Pelo requisito de solvência previsto no regulamento, após a denúncia do Novorizontino, a defesa do São Paulo teve dez dias para apresentar o comprovante de quitação ou defesa fundamentada sobre a inexigibilidade do débito. O clube não negou a existência da dívida e alegou indisponibilidade financeira no momento. A ANRESF, então, estabeleceu a janela de 45 dias para a regularização.

Caso o prazo expire sem a comprovação do depósito, o Artigo 45, § 4º, do regulamento determina o bloqueio automático do acesso do clube ao sistema eletrônico de registros da CBF (DRT), o que impossibilita a inscrição de qualquer novo atleta.
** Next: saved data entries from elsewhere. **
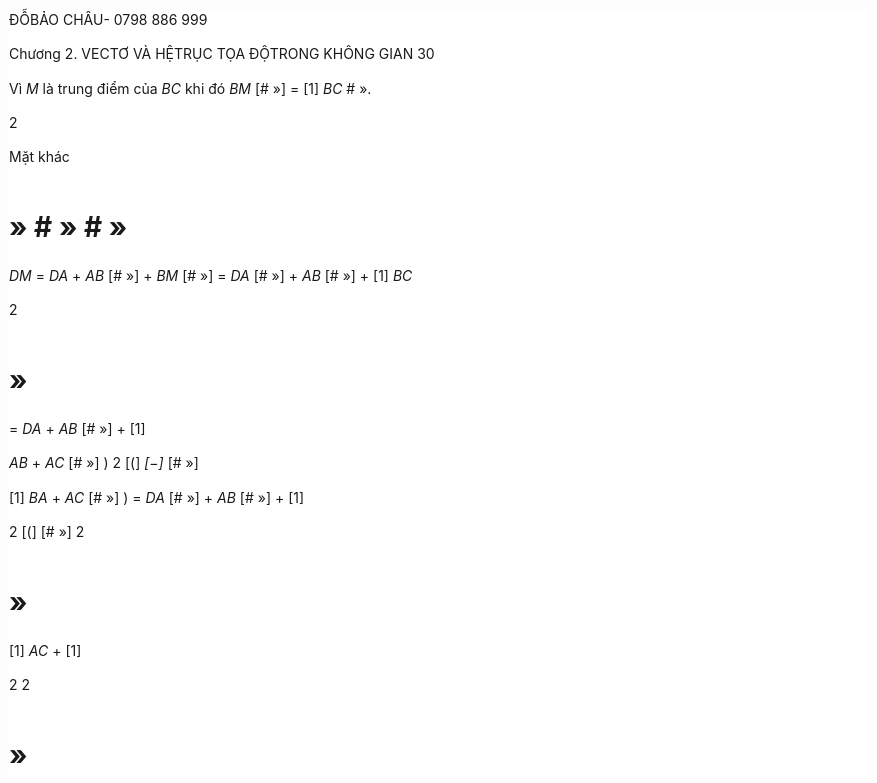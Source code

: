 ĐỖBẢO CHÂU- 0798 886 999

Chương 2. VECTƠ VÀ HỆTRỤC TỌA ĐỘTRONG KHÔNG GIAN 30

Vì _M_ là trung điểm của _BC_ khi đó _BM_ [#   »] = [1] _BC_ #  ».

2

Mặt khác

#   » #  » #  »
_DM_ = _DA_ + _AB_ [#  »] + _BM_ [#   »] = _DA_ [#  »] + _AB_ [#  »] + [1] _BC_

2

#  »
= _DA_ + _AB_ [#  »] + [1]

_AB_ + _AC_ [#  »] )
2 [(] _[−]_ [#  »]

[1] _BA_ + _AC_ [#  »] ) = _DA_ [#  »] + _AB_ [#  »] + [1]

2 [(] [#  »] 2

#  »

[1] _AC_ + [1]

2 2

#  »

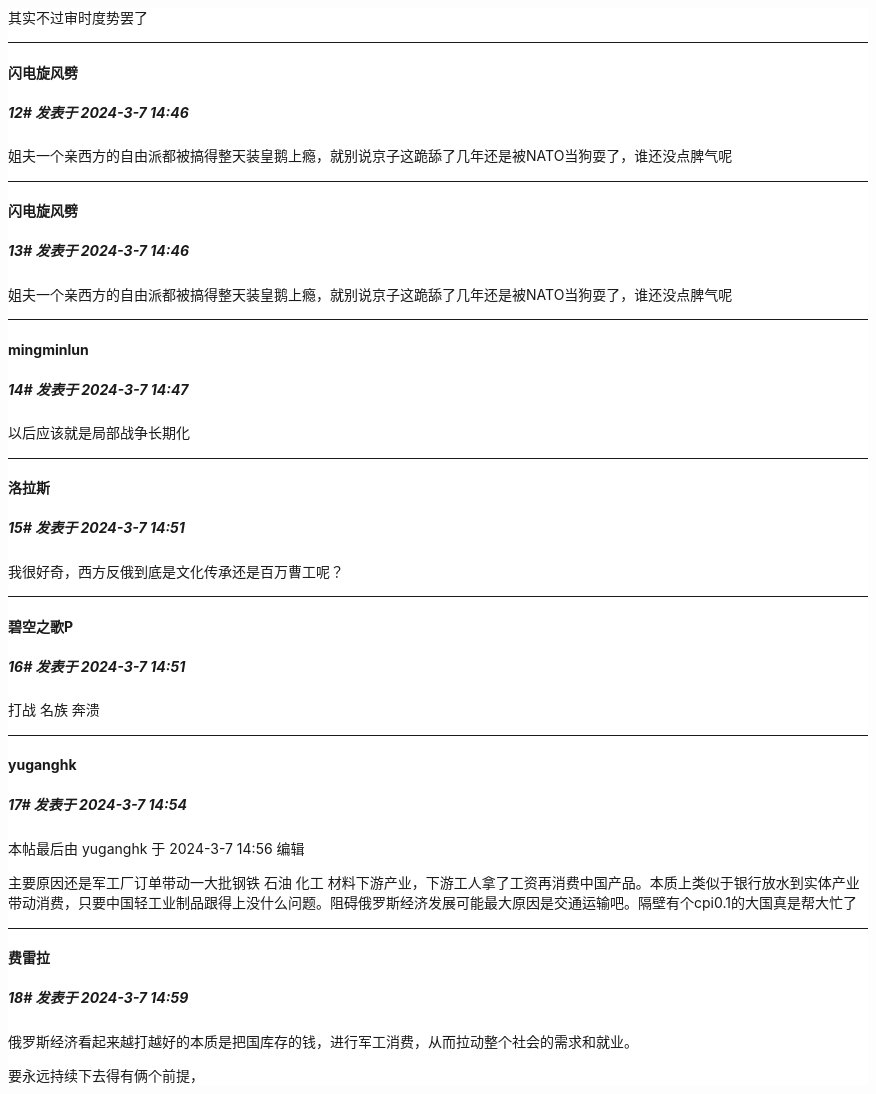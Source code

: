 其实不过审时度势罢了

*****

####  闪电旋风劈  
##### 12#       发表于 2024-3-7 14:46

姐夫一个亲西方的自由派都被搞得整天装皇鹅上瘾，就别说京子这跪舔了几年还是被NATO当狗耍了，谁还没点脾气呢

*****

####  闪电旋风劈  
##### 13#       发表于 2024-3-7 14:46

姐夫一个亲西方的自由派都被搞得整天装皇鹅上瘾，就别说京子这跪舔了几年还是被NATO当狗耍了，谁还没点脾气呢

*****

####  mingminlun  
##### 14#       发表于 2024-3-7 14:47

以后应该就是局部战争长期化

*****

####  洛拉斯  
##### 15#       发表于 2024-3-7 14:51

我很好奇，西方反俄到底是文化传承还是百万曹工呢？

*****

####  碧空之歌P  
##### 16#       发表于 2024-3-7 14:51

打战 名族 奔溃

*****

####  yuganghk  
##### 17#       发表于 2024-3-7 14:54

 本帖最后由 yuganghk 于 2024-3-7 14:56 编辑 

主要原因还是军工厂订单带动一大批钢铁 石油 化工 材料下游产业，下游工人拿了工资再消费中国产品。本质上类似于银行放水到实体产业带动消费，只要中国轻工业制品跟得上没什么问题。阻碍俄罗斯经济发展可能最大原因是交通运输吧。隔壁有个cpi0.1的大国真是帮大忙了

*****

####  费雷拉  
##### 18#       发表于 2024-3-7 14:59

俄罗斯经济看起来越打越好的本质是把国库存的钱，进行军工消费，从而拉动整个社会的需求和就业。

要永远持续下去得有俩个前提，
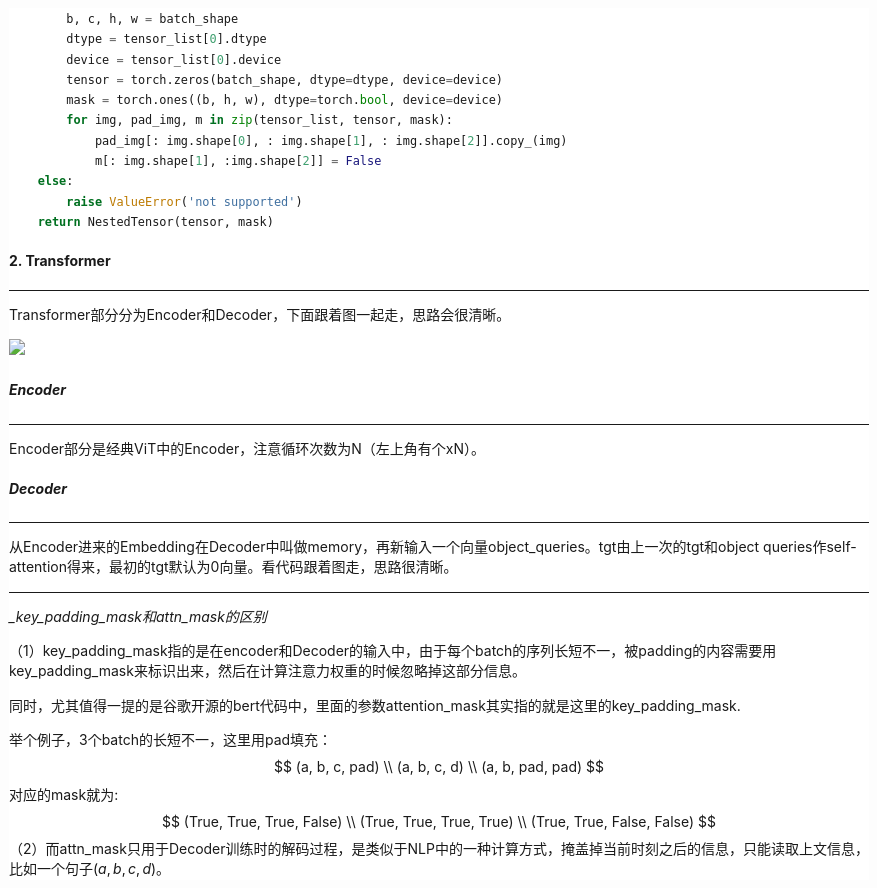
 ```python
        b, c, h, w = batch_shape
        dtype = tensor_list[0].dtype
        device = tensor_list[0].device
        tensor = torch.zeros(batch_shape, dtype=dtype, device=device)
        mask = torch.ones((b, h, w), dtype=torch.bool, device=device)
        for img, pad_img, m in zip(tensor_list, tensor, mask):
            pad_img[: img.shape[0], : img.shape[1], : img.shape[2]].copy_(img)
            m[: img.shape[1], :img.shape[2]] = False
    else:
        raise ValueError('not supported')
    return NestedTensor(tensor, mask)
```



#### 2. Transformer

---

Transformer部分分为Encoder和Decoder，下面跟着图一起走，思路会很清晰。

![](https://pic4.zhimg.com/80/v2-5539f2d7875adfa237a9c504d182f25b_720w.jpg)

##### Encoder

---

Encoder部分是经典ViT中的Encoder，注意循环次数为N（左上角有个xN）。



##### Decoder

---

​		从Encoder进来的Embedding在Decoder中叫做memory，再新输入一个向量object_queries。tgt由上一次的tgt和object queries作self-attention得来，最初的tgt默认为0向量。看代码跟着图走，思路很清晰。



---

*_key_padding_mask和attn_mask的区别*

（1）key_padding_mask指的是在encoder和Decoder的输入中，由于每个batch的序列长短不一，被padding的内容需要用key_padding_mask来标识出来，然后在计算注意力权重的时候忽略掉这部分信息。

同时，尤其值得一提的是谷歌开源的bert代码中，里面的参数attention_mask其实指的就是这里的key_padding_mask.

举个例子，3个batch的长短不一，这里用pad填充：
$$
(a, b, c, pad) \\
(a, b, c, d) \\
(a, b, pad, pad)
$$
对应的mask就为:
$$
(True, True, True, False) \\
(True, True, True, True) \\
(True, True, False, False)
$$
（2）而attn_mask只用于Decoder训练时的解码过程，是类似于NLP中的一种计算方式，掩盖掉当前时刻之后的信息，只能读取上文信息，比如一个句子$(a, b, c, d)$。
Por se tratar de inadimplência em transferências, denominado critério de solvência, o São Paulo tampouco poderá recorrer a um parcelamento amigável via Acordo de Ajustamento de Conduta (AAC). O benefício é expressamente vedado para esse tipo de falta pelo Artigo 108, parágrafo único.

A decisão da agência é soberana: o Artigo 121, parágrafo único, estabelece que as sanções da ANRESF não se submetem à jurisdição do STJD, da CNRD ou de outros tribunais esportivos tradicionais. Se não houver a quitação até o fim do prazo em setembro, as portas do mercado nacional e internacional estarão oficialmente fechadas para o clube.

Ao longo de 2026, todos os clubes do país deverão quitar dívidas recentes e apresentar dados financeiros detalhados em checagens periódicas previstas para março, julho e novembro. Débitos antigos podem ser regularizados até novembro do mesmo ano, mas o controle sobre folhas salariais e contratações será contínuo.

O órgão fiscalizador terá atribuições amplas: até 2029, o limite de despesas com salários e amortização de atletas não poderá exceder 70% das receitas totais. Já o endividamento de curto prazo terá teto de 45% do faturamento. O período entre 2026 e 2027 servirá de adaptação para os clubes e, a partir de 2028, as equipes só poderão gastar até o volume arrecadado no período operacional.